> [ABOUT THIS TASK]
In the data below, how many lines contain the string "lstlisting"? Give only the number.

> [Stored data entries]

-*-*-

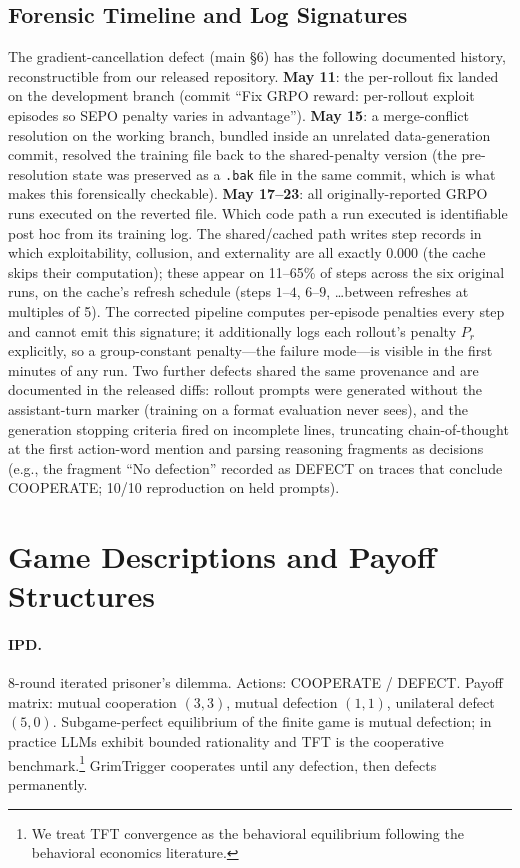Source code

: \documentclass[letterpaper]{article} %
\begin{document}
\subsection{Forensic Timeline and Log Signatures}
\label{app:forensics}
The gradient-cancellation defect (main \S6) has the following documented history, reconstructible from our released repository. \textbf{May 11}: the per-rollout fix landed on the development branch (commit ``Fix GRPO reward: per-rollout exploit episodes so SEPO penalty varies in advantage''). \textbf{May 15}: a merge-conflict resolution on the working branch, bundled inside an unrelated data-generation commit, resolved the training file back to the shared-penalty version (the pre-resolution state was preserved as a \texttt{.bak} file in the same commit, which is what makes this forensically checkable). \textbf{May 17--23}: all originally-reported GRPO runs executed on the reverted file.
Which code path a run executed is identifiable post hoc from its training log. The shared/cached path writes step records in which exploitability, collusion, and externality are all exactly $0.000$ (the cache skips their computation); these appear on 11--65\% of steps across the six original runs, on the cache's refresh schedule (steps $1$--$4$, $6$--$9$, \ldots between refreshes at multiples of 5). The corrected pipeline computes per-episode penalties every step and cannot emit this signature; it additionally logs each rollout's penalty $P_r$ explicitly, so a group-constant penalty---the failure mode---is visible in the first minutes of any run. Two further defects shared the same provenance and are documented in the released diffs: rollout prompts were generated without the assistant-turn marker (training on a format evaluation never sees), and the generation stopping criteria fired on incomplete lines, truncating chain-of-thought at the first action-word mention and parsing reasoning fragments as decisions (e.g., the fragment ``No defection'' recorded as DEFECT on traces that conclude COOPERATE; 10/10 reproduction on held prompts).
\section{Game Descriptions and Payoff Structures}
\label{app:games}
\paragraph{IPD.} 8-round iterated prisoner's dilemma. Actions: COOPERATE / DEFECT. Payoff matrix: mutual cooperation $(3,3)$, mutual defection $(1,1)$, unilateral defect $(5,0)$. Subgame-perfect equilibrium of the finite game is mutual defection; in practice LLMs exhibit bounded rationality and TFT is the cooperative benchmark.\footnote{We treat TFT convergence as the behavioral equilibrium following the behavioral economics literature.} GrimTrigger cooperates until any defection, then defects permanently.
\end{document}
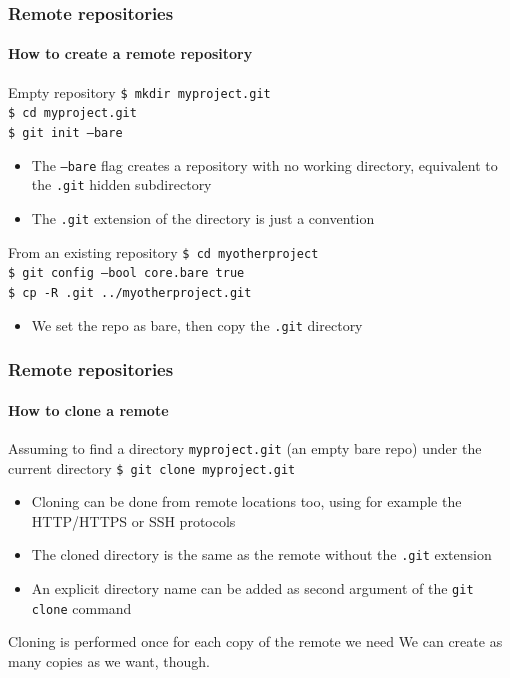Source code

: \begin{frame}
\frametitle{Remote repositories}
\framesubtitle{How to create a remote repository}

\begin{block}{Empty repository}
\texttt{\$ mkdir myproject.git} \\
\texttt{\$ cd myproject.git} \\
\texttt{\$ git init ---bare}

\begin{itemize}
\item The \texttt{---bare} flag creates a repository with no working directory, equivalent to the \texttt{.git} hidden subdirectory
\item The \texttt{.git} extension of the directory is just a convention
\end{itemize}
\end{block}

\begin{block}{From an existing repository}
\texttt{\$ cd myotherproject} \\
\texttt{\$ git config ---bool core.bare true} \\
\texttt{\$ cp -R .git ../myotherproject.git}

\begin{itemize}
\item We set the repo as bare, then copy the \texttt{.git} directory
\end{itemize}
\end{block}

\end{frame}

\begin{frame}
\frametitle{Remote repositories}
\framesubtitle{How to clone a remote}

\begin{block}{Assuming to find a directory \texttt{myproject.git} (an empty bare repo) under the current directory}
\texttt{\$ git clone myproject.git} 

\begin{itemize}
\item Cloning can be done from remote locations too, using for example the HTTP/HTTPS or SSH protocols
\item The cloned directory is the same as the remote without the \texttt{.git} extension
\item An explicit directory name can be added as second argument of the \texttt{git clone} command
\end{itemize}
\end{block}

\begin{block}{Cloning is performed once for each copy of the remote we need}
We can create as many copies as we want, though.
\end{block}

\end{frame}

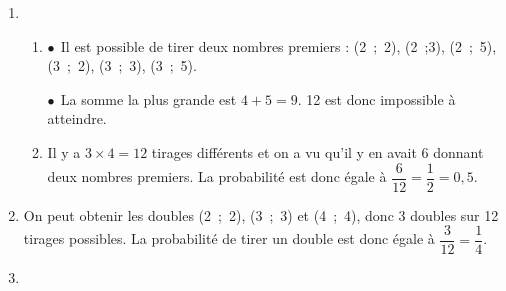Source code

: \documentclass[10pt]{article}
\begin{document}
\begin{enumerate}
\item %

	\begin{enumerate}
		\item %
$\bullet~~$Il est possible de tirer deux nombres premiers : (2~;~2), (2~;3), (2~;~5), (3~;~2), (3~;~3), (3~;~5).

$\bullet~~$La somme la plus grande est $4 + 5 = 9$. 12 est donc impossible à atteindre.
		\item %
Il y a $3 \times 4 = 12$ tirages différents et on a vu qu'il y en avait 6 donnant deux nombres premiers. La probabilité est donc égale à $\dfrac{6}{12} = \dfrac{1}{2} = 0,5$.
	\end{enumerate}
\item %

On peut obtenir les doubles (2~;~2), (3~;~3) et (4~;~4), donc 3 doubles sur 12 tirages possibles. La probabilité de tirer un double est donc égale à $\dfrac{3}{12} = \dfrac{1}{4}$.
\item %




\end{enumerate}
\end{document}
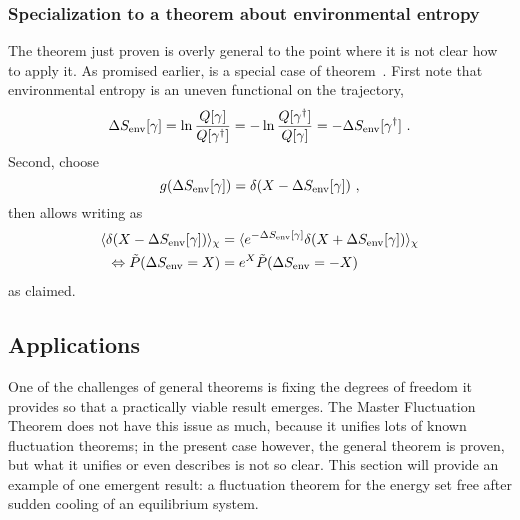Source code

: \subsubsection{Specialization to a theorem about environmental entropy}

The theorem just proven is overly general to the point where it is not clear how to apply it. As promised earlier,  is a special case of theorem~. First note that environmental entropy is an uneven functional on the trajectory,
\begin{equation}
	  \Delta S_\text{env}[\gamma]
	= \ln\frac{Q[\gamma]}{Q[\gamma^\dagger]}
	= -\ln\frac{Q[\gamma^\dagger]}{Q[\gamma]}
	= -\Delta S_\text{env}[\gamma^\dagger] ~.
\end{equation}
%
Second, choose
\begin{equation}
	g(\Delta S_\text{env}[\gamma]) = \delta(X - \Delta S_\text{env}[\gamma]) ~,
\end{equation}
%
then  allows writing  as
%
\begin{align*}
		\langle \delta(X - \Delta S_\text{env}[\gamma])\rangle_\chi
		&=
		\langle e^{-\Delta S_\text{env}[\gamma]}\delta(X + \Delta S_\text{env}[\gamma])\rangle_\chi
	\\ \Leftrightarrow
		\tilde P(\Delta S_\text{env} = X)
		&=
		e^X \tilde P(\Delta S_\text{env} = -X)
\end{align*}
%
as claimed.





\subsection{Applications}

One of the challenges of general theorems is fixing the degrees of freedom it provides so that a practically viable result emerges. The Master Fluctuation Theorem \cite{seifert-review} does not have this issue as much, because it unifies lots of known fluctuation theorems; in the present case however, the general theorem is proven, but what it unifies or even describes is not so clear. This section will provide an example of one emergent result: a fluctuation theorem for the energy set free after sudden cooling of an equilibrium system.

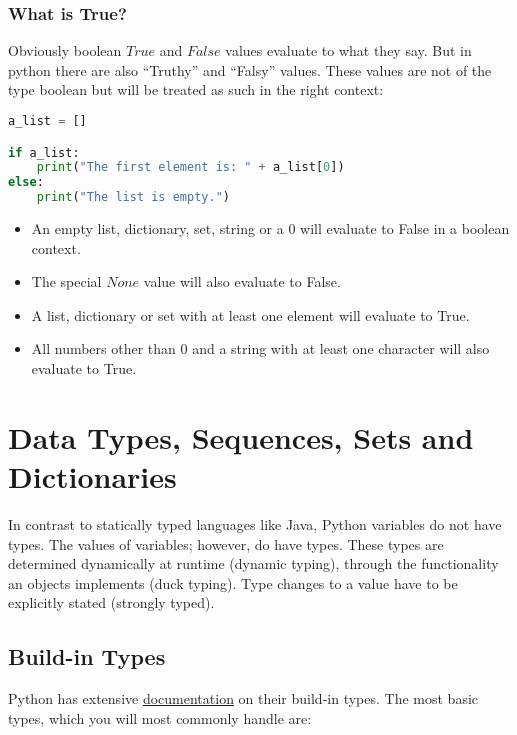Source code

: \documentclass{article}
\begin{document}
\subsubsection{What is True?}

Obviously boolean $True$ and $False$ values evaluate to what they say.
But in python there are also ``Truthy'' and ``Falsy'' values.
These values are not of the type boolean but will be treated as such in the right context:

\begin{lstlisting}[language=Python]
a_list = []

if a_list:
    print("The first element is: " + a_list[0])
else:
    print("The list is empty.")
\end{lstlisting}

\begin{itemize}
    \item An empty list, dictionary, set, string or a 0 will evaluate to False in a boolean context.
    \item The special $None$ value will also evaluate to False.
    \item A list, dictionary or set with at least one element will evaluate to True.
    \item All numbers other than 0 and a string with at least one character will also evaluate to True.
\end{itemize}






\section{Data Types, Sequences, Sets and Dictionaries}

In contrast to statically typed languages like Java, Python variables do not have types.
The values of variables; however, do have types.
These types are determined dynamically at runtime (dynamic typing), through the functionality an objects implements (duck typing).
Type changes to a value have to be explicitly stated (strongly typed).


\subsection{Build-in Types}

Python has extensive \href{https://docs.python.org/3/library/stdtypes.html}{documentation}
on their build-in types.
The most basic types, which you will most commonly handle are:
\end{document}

-*-*-

> [PROBLEM SOLUTION]
2